In December 2020, unauthorized people targeted zero-day vulnerabilities in Accellion’s legacy File Transfer Appliance platform and illegally removed data of its customers before deploying CLOP ransomware.
Trillium Community Health Plan recently made contact with 50,000 of its members and informed them that protected health information including names, addresses, dates of birth, health insurance ID numbers, and diagnosis and treatment information was stolen and data was published online between January 7 and January 25, 2021.
Trillium said it has now brought an end to using Accellion, has deleted all data files from its databases, and has taken steps to eliminate the risk of anymore attacks, including reviewing its data sharing procedures. Trillium is providing impacted members with free credit monitoring and identity theft protection services for one year.
Arizona Complete Health has contacted 27,390 of its plan members that they were impacted by the attack and the same types of data have been infiltrated. The health plan is no longer using Accellion and deleted its data from its systems and offered plan members free credit monitoring and identity theft protection services for one year.
The Ohio-based supermarket and pharmacy chain Kroger has also announced it had been impacted by the attack and the protected health information of 368,000 customers was potentially compromised. The University of Colorado and Southern Illinois University School of Medicine have also said they have been impacted.
Legal action is being taken against Accellion and its customers over the breach. Centene Corp. has filed a lawsuit against Accellion alleging it refused to comply with several provisions of its business associate agreement (BAA). The cyberattack led to the theft of the protected health information of “a significant number” of its health plan members. Centene is of the opinion that it will record a massive financial hit due to the breach and has requested the courts order Accellion to adhere with the terms of its BAA and cover all breach-related expenses. Cenene said in the legal action that 9 gigabytes of its data was obtained by the hackers.

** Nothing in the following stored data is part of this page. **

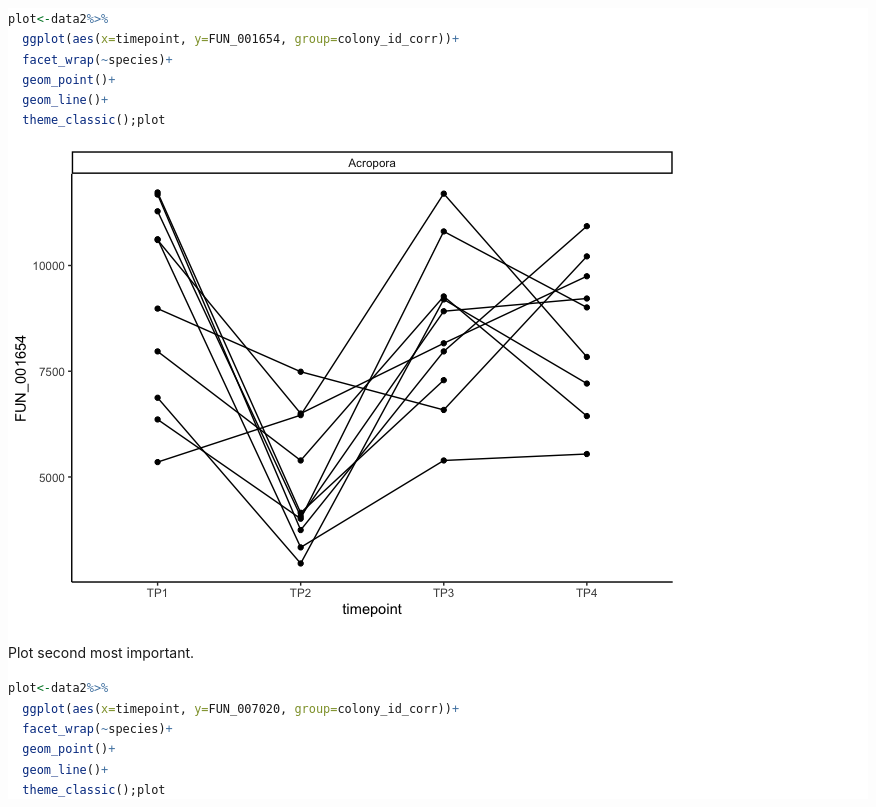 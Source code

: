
 ``` r
plot<-data2%>%
  ggplot(aes(x=timepoint, y=FUN_001654, group=colony_id_corr))+
  facet_wrap(~species)+
  geom_point()+
  geom_line()+
  theme_classic();plot
```

![](23-Apul-energetic-state_files/figure-gfm/unnamed-chunk-33-1.png)

Plot second most important.

``` r
plot<-data2%>%
  ggplot(aes(x=timepoint, y=FUN_007020, group=colony_id_corr))+
  facet_wrap(~species)+
  geom_point()+
  geom_line()+
  theme_classic();plot
```
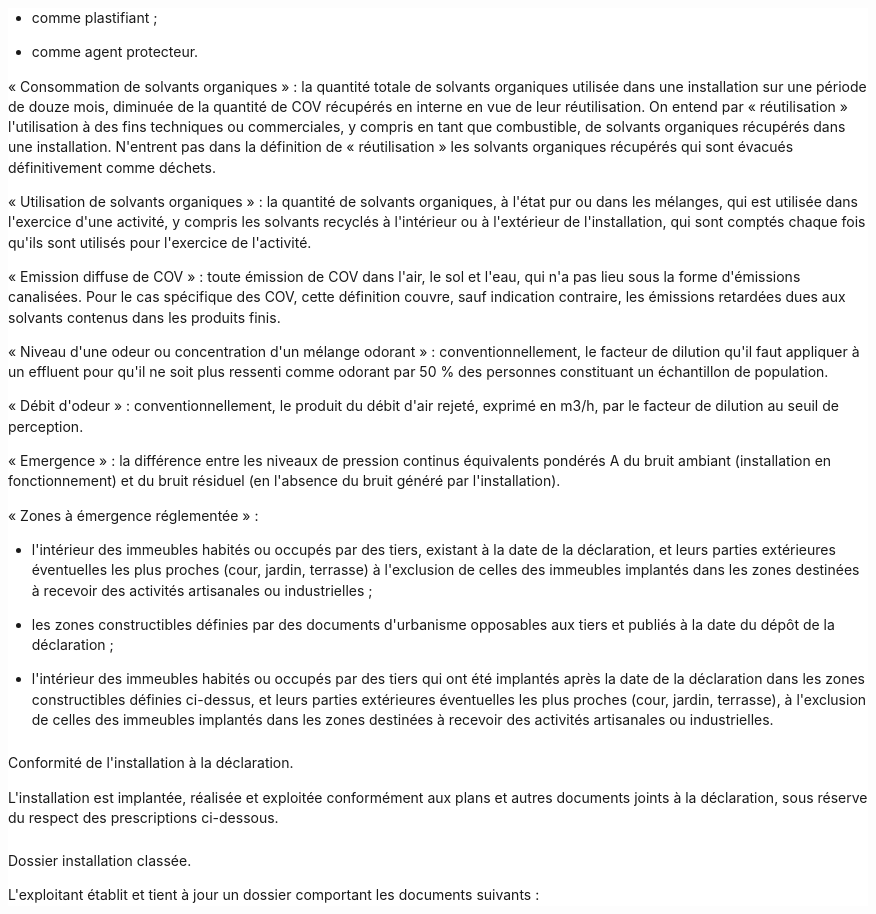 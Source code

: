 - comme plastifiant ;

- comme agent protecteur.

« Consommation de solvants organiques » : la quantité totale de solvants organiques utilisée dans une installation sur une période de douze mois, diminuée de la quantité de COV récupérés en interne en vue de leur réutilisation. On entend par « réutilisation » l'utilisation à des fins techniques ou commerciales, y compris en tant que combustible, de solvants organiques récupérés dans une installation. N'entrent pas dans la définition de « réutilisation » les solvants organiques récupérés qui sont évacués définitivement comme déchets.

« Utilisation de solvants organiques » : la quantité de solvants organiques, à l'état pur ou dans les mélanges, qui est utilisée dans l'exercice d'une activité, y compris les solvants recyclés à l'intérieur ou à l'extérieur de l'installation, qui sont comptés chaque fois qu'ils sont utilisés pour l'exercice de l'activité.

« Emission diffuse de COV » : toute émission de COV dans l'air, le sol et l'eau, qui n'a pas lieu sous la forme d'émissions canalisées. Pour le cas spécifique des COV, cette définition couvre, sauf indication contraire, les émissions retardées dues aux solvants contenus dans les produits finis.

« Niveau d'une odeur ou concentration d'un mélange odorant » : conventionnellement, le facteur de dilution qu'il faut appliquer à un effluent pour qu'il ne soit plus ressenti comme odorant par 50 % des personnes constituant un échantillon de population.

« Débit d'odeur » : conventionnellement, le produit du débit d'air rejeté, exprimé en m3/h, par le facteur de dilution au seuil de perception.

« Emergence » : la différence entre les niveaux de pression continus équivalents pondérés A du bruit ambiant (installation en fonctionnement) et du bruit résiduel (en l'absence du bruit généré par l'installation).

« Zones à émergence réglementée » :

- l'intérieur des immeubles habités ou occupés par des tiers, existant à la date de la déclaration, et leurs parties extérieures éventuelles les plus proches (cour, jardin, terrasse) à l'exclusion de celles des immeubles implantés dans les zones destinées à recevoir des activités artisanales ou industrielles ;

- les zones constructibles définies par des documents d'urbanisme opposables aux tiers et publiés à la date du dépôt de la déclaration ;

- l'intérieur des immeubles habités ou occupés par des tiers qui ont été implantés après la date de la déclaration dans les zones constructibles définies ci-dessus, et leurs parties extérieures éventuelles les plus proches (cour, jardin, terrasse), à l'exclusion de celles des immeubles implantés dans les zones destinées à recevoir des activités artisanales ou industrielles.

### 

Conformité de l'installation à la déclaration.

L'installation est implantée, réalisée et exploitée conformément aux plans et autres documents joints à la déclaration, sous réserve du respect des prescriptions ci-dessous.

### 

Dossier installation classée.

L'exploitant établit et tient à jour un dossier comportant les documents suivants :
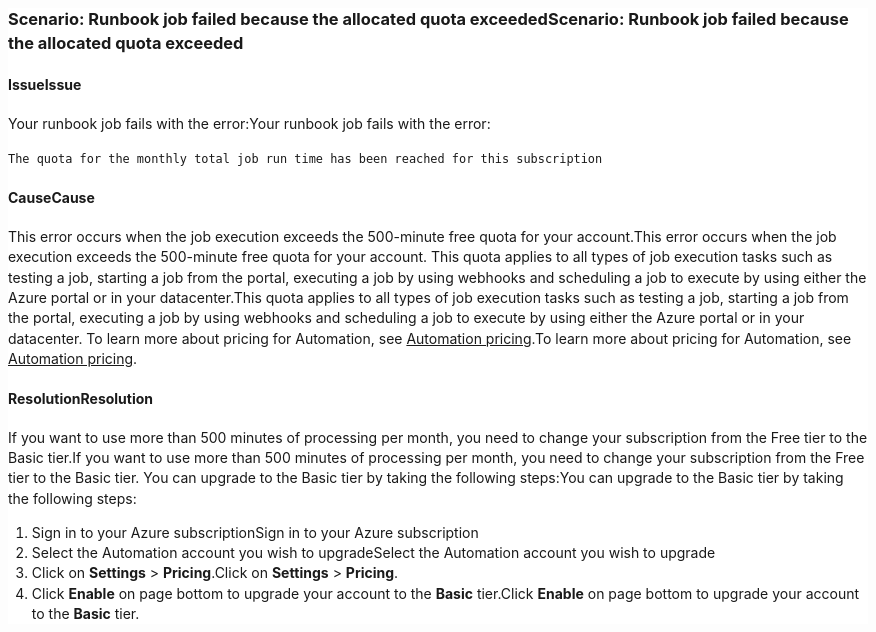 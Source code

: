 ### <a name="quota-exceeded"></a><span data-ttu-id="103e5-195">Scenario: Runbook job failed because the allocated quota exceeded</span><span class="sxs-lookup"><span data-stu-id="103e5-195">Scenario: Runbook job failed because the allocated quota exceeded</span></span>

#### <a name="issue"></a><span data-ttu-id="103e5-196">Issue</span><span class="sxs-lookup"><span data-stu-id="103e5-196">Issue</span></span>

<span data-ttu-id="103e5-197">Your runbook job fails with the error:</span><span class="sxs-lookup"><span data-stu-id="103e5-197">Your runbook job fails with the error:</span></span>

```
The quota for the monthly total job run time has been reached for this subscription
```

#### <a name="cause"></a><span data-ttu-id="103e5-198">Cause</span><span class="sxs-lookup"><span data-stu-id="103e5-198">Cause</span></span>

<span data-ttu-id="103e5-199">This error occurs when the job execution exceeds the 500-minute free quota for your account.</span><span class="sxs-lookup"><span data-stu-id="103e5-199">This error occurs when the job execution exceeds the 500-minute free quota for your account.</span></span> <span data-ttu-id="103e5-200">This quota applies to all types of job execution tasks such as testing a job, starting a job from the portal, executing a job by using webhooks and scheduling a job to execute by using either the Azure portal or in your datacenter.</span><span class="sxs-lookup"><span data-stu-id="103e5-200">This quota applies to all types of job execution tasks such as testing a job, starting a job from the portal, executing a job by using webhooks and scheduling a job to execute by using either the Azure portal or in your datacenter.</span></span> <span data-ttu-id="103e5-201">To learn more about pricing for Automation, see [Automation pricing](https://azure.microsoft.com/pricing/details/automation/).</span><span class="sxs-lookup"><span data-stu-id="103e5-201">To learn more about pricing for Automation, see [Automation pricing](https://azure.microsoft.com/pricing/details/automation/).</span></span>

#### <a name="resolution"></a><span data-ttu-id="103e5-202">Resolution</span><span class="sxs-lookup"><span data-stu-id="103e5-202">Resolution</span></span>

<span data-ttu-id="103e5-203">If you want to use more than 500 minutes of processing per month, you need to change your subscription from the Free tier to the Basic tier.</span><span class="sxs-lookup"><span data-stu-id="103e5-203">If you want to use more than 500 minutes of processing per month, you need to change your subscription from the Free tier to the Basic tier.</span></span> <span data-ttu-id="103e5-204">You can upgrade to the Basic tier by taking the following steps:</span><span class="sxs-lookup"><span data-stu-id="103e5-204">You can upgrade to the Basic tier by taking the following steps:</span></span>  

1. <span data-ttu-id="103e5-205">Sign in to your Azure subscription</span><span class="sxs-lookup"><span data-stu-id="103e5-205">Sign in to your Azure subscription</span></span>  
2. <span data-ttu-id="103e5-206">Select the Automation account you wish to upgrade</span><span class="sxs-lookup"><span data-stu-id="103e5-206">Select the Automation account you wish to upgrade</span></span>  
3. <span data-ttu-id="103e5-207">Click on **Settings** > **Pricing**.</span><span class="sxs-lookup"><span data-stu-id="103e5-207">Click on **Settings** > **Pricing**.</span></span>
4. <span data-ttu-id="103e5-208">Click **Enable** on page bottom to upgrade your account to the **Basic** tier.</span><span class="sxs-lookup"><span data-stu-id="103e5-208">Click **Enable** on page bottom to upgrade your account to the **Basic** tier.</span></span>
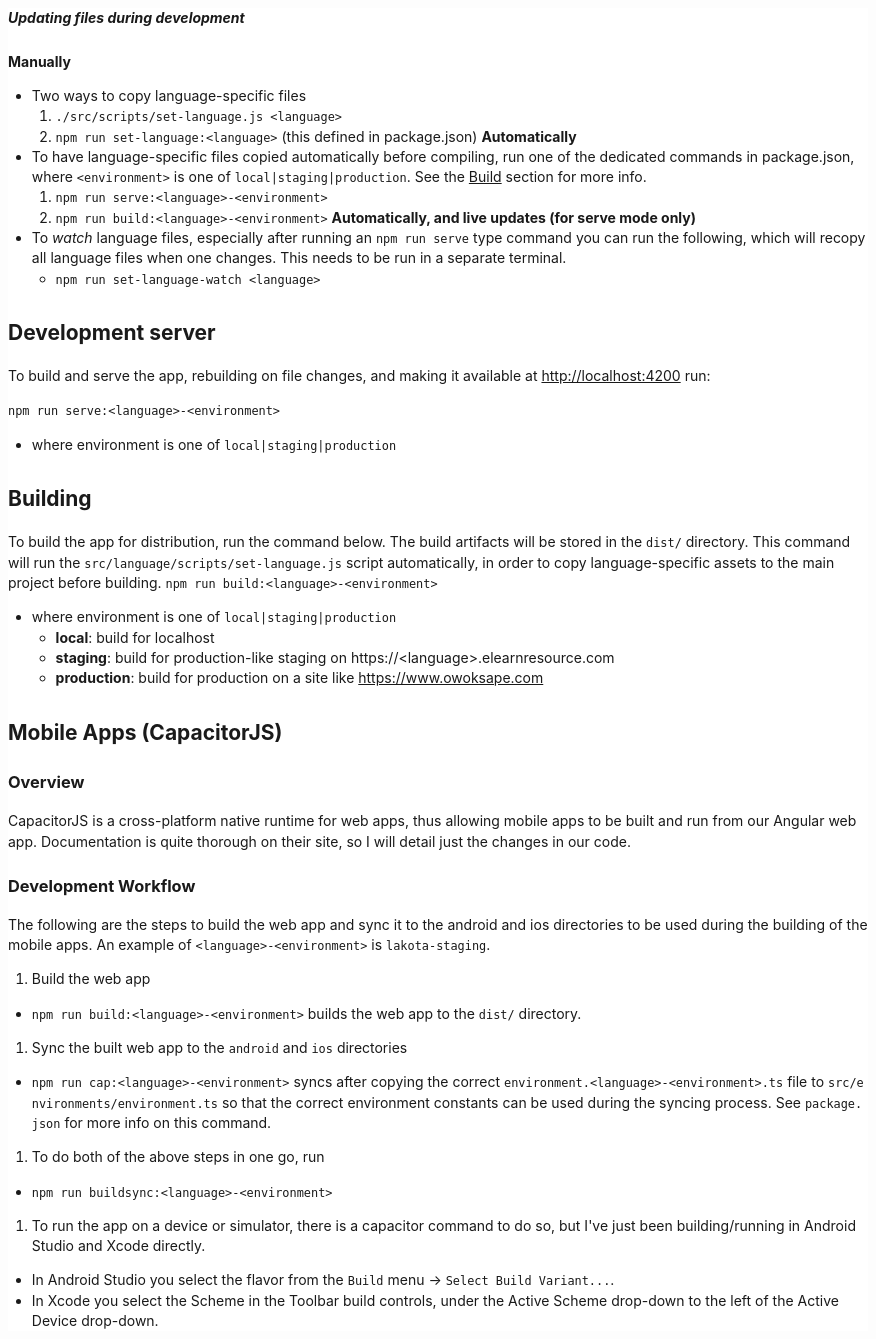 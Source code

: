 ##### Updating files during development
**Manually**
- Two ways to copy language-specific files
  1. `./src/scripts/set-language.js <language>`
  1. `npm run set-language:<language>`  (this defined in package.json)
**Automatically**
- To have language-specific files copied automatically before compiling, run one of the dedicated commands in package.json, where `<environment>` is one of `local|staging|production`. See the [Build](#build) section for more info.
  1. `npm run serve:<language>-<environment>`
  1. `npm run build:<language>-<environment>`
**Automatically, and live updates (for serve mode only)**
- To *watch* language files, especially after running an `npm run serve` type command you can run the following, which will recopy all language files when one changes. This needs to be run in a separate terminal.
  - `npm run set-language-watch <language>`

## Development server

To build and serve the app, rebuilding on file changes, and making it available at [http://localhost:4200](http://localhost:4200) run:

`npm run serve:<language>-<environment>`
  - where environment is one of `local|staging|production`

## Building

To build the app for distribution, run the command below. The build artifacts will be stored in the `dist/` directory. This command will run the `src/language/scripts/set-language.js` script automatically, in order to copy language-specific assets to the main project before building.
`npm run build:<language>-<environment>`
- where environment is one of `local|staging|production`
  - **local**: build for localhost
  - **staging**: build for production-like staging on https://\<language\>.elearnresource.com
  - **production**: build for production on a site like https://www.owoksape.com

## Mobile Apps (CapacitorJS)
### Overview
CapacitorJS is a cross-platform native runtime for web apps, thus allowing mobile apps to be built and run from our Angular web app. Documentation is quite thorough on their site, so I will detail just the changes in our code.
### Development Workflow
The following are the steps to build the web app and sync it to the android and ios directories to be used during the building of the mobile apps. An example of `<language>-<environment>` is `lakota-staging`.
1. Build the web app
  - `npm run build:<language>-<environment>` builds the web app to the `dist/` directory.
1. Sync the built web app to the `android` and `ios` directories
  - `npm run cap:<language>-<environment>` syncs after copying the correct `environment.<language>-<environment>.ts` file to `src/environments/environment.ts` so that the correct environment constants can be used during the syncing process. See `package.json` for more info on this command.
1. To do both of the above steps in one go, run
  - `npm run buildsync:<language>-<environment>`
1. To run the app on a device or simulator, there is a capacitor command to do so, but I've just been building/running in Android Studio and Xcode directly.
  - In Android Studio you select the flavor from the `Build` menu -> `Select Build Variant...`.
  - In Xcode you select the Scheme in the Toolbar build controls, under the Active Scheme drop-down to the left of the Active Device drop-down.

A federal legal action also been submitted against Kroger in relation to the breach. The lawsuit, which is requesting class action status, claims Kroger was partly to blame and was 100% aware of the possible security problems with the legacy file transfer solution, yet did not upgrade to a safer solution even after being asked to do so by Accellion. Kroger provided its customers with two-years of free credit monitoring and identity theft protection services; however, since names, addresses, dates of birth, medical data and Social Security numbers were impacted, two years is not believed to be sufficient by the plaintiffs to protect them against identity theft and fraud.